29 Mart yerel seçimlerinin ardından 1 Mayıs 2009’da da açığa çıkan gerçek şudur: İşçi sınıfı, yaşanmakta olan krize karşı kendi uluslararası sosyalist çözümünü geliştirecek bir önderlikten; ona önderlik etme iddiasında olan yapılar da böyle bir perspektiften yoksundur. Bu durumda, meydan ya sermayeye ve onun sendikacı gardiyanlarına ya da küçük burjuva radikallerine kalmaktadır.
Sendika bürokrasilerinin 1 Mayıs Alanı’nda yaptıkları şey, AKP iktidarının (sermayenin) izin verdiği sınırlar içinde “makul” bir anmadan ibarettir.
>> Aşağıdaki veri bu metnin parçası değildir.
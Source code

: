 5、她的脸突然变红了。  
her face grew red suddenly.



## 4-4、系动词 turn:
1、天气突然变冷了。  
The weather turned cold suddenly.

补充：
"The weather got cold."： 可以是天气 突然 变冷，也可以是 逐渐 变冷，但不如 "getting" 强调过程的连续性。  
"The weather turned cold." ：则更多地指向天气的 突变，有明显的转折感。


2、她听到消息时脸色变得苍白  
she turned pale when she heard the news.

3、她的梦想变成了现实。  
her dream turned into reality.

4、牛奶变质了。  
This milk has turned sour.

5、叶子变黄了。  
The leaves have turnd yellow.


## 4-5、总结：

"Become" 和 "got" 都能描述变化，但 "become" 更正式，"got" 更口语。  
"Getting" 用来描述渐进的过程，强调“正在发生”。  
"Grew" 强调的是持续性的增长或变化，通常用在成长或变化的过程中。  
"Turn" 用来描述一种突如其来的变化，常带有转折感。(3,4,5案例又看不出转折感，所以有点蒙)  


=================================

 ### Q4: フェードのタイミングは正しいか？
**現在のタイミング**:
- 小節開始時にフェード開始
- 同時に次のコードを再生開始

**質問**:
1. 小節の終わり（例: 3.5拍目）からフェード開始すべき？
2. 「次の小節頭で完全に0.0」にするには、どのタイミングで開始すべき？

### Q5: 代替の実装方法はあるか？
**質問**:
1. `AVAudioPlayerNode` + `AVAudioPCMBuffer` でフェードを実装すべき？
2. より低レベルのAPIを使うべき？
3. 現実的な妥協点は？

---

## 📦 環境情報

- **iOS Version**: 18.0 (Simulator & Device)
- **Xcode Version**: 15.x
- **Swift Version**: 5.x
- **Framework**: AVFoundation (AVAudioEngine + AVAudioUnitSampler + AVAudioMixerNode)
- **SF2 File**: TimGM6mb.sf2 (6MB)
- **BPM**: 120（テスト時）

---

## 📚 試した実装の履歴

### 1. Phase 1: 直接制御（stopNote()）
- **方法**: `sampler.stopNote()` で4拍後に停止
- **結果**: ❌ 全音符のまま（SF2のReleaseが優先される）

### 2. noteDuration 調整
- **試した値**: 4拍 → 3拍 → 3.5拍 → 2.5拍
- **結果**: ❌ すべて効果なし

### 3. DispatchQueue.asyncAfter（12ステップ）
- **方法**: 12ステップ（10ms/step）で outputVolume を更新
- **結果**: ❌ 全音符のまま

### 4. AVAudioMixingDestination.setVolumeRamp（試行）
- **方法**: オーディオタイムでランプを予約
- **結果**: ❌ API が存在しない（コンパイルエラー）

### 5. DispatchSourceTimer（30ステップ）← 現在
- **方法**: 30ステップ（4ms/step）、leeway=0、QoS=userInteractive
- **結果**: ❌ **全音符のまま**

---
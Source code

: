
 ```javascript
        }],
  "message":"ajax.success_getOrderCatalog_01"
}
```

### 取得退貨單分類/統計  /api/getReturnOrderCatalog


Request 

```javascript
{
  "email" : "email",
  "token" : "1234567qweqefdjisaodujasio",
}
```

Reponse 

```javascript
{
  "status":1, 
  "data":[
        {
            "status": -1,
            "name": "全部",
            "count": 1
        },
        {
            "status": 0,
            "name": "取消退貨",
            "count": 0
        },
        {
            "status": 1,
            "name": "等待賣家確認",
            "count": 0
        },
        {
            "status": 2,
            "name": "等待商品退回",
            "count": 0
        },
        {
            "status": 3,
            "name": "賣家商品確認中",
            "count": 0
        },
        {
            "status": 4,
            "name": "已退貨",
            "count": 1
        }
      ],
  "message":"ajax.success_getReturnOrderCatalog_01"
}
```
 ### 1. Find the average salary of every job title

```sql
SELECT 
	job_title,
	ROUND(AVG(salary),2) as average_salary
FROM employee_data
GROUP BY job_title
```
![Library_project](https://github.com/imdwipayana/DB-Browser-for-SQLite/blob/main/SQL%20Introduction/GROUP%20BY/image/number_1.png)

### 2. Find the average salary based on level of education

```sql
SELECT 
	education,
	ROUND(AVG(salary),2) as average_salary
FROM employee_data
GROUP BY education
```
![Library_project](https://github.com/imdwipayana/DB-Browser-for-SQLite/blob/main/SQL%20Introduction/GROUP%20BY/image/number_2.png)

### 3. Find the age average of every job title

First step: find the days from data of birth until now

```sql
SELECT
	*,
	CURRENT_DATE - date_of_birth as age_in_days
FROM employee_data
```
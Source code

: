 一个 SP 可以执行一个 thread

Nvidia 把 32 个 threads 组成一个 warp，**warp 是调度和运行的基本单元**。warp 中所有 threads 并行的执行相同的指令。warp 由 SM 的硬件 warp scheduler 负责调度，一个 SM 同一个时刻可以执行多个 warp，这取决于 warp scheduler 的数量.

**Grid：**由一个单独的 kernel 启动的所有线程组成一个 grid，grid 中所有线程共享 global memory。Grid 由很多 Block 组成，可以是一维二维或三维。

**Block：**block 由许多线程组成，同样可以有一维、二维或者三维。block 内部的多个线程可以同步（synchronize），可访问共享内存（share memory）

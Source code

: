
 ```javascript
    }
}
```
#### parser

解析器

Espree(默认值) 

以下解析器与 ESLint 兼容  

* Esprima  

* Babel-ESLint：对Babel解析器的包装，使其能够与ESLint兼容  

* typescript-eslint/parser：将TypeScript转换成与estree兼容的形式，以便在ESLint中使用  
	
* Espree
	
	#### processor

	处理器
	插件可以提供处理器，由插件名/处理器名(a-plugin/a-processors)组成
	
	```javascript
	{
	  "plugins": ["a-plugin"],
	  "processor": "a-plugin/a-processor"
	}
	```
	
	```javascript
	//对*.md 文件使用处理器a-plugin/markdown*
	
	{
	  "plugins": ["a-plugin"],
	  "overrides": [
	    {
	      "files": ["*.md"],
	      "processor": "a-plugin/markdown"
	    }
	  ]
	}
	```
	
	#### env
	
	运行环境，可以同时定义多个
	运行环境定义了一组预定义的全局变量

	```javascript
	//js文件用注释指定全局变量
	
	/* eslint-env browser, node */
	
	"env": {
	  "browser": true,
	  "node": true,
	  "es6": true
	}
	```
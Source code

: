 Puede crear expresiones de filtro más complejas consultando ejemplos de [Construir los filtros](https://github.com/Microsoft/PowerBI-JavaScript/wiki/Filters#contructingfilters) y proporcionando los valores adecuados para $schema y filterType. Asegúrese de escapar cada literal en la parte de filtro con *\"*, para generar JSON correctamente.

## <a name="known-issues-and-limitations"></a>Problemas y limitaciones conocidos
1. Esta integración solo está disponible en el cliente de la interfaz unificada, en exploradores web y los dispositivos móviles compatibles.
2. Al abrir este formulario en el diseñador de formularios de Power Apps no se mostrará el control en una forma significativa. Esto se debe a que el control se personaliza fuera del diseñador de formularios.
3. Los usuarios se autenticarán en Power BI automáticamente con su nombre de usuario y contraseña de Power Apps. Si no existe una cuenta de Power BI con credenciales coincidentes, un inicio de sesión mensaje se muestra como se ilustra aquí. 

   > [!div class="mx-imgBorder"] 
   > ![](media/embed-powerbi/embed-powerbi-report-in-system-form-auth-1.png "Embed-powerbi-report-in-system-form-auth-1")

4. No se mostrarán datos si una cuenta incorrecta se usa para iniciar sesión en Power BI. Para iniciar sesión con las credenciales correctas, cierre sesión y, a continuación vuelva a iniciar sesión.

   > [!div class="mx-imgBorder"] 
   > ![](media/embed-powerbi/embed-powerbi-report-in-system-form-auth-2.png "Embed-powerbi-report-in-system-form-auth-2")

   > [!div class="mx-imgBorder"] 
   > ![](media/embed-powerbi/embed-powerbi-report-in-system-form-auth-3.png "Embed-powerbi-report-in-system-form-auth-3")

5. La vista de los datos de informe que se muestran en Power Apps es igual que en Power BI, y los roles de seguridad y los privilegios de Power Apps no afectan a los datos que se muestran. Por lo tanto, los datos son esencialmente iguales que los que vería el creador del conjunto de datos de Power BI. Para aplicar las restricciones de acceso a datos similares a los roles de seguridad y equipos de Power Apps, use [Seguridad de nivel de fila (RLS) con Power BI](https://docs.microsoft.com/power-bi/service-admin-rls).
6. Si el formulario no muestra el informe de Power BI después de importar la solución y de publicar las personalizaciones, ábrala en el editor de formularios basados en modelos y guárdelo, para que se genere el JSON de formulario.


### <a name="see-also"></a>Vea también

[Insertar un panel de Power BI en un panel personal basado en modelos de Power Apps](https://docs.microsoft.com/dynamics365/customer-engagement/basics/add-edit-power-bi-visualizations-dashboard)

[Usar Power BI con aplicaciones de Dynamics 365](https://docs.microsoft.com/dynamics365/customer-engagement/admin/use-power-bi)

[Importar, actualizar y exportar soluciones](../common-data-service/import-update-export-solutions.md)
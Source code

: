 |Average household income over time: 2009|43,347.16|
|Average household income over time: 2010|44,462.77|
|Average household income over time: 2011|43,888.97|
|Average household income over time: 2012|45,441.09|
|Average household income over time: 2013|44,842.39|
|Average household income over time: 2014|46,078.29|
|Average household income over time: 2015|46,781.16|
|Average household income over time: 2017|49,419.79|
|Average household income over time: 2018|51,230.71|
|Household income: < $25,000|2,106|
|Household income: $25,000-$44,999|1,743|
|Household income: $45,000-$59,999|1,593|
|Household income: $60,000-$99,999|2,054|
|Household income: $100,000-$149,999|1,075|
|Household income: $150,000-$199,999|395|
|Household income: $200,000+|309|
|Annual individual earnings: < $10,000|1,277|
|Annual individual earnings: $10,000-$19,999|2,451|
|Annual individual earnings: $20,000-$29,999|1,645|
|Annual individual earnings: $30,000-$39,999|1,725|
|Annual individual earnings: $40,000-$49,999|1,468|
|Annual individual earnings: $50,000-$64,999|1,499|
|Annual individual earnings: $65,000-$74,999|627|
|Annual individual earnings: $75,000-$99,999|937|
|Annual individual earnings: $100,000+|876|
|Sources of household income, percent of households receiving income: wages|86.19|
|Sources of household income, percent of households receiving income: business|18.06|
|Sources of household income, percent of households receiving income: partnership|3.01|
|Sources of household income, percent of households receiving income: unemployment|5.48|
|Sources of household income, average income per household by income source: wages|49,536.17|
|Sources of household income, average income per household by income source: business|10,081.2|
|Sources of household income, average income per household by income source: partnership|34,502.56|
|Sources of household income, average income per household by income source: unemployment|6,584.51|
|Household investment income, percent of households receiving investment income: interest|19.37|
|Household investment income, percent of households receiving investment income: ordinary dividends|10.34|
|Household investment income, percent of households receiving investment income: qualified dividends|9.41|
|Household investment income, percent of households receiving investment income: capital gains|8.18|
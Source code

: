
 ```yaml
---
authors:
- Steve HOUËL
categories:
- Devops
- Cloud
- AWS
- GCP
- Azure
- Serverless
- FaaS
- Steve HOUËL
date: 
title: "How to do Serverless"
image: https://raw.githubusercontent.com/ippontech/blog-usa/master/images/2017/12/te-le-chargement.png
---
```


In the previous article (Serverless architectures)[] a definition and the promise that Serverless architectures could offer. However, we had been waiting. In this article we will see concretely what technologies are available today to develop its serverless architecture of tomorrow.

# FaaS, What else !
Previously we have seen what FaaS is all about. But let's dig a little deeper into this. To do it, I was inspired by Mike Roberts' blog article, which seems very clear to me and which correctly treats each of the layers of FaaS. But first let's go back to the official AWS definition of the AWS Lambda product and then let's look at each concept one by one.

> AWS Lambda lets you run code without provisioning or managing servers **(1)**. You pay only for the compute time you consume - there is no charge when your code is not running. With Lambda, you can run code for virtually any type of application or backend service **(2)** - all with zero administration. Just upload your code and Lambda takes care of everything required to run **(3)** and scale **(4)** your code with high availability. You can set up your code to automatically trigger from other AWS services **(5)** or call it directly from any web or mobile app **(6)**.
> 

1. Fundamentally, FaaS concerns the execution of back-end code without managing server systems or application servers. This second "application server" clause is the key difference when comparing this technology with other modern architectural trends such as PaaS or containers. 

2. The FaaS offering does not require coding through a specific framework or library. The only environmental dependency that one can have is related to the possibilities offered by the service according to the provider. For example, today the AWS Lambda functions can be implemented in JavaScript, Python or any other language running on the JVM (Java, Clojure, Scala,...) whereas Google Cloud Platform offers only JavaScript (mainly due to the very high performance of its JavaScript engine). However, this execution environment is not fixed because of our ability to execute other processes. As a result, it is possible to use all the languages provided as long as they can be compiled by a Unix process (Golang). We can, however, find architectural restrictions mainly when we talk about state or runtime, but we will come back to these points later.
Ama 1 Mayıs 2009’un asıl önemi, Taksim ve çevresindeki binlerce sosyalist işçinin ve gencin; yani sermaye ve devlet için makul olmayan muhalefetin militan varlığıydı, ki DİSK-KESK bürokratlarının ve onların kuyruğundaki siyasi önderliklerin üç – dört bin kişilik kortejin önünde 1 Mayıs Alanı’na girmesini sağlayan asıl güç de buydu.
1 Mayıs 2009’a, bu “makul karşılanmayan” sosyalist ve devrimci muhalefet damgasını vurmuş; 1 Mayıs Alanı artık kazanılmıştır. Şimdi sıra, sosyalistlerin yüzbinlerce işçiyle birlikte Taksim’e taşınmasında ve bunu başarabilecek örgütlülüğü yaratmada.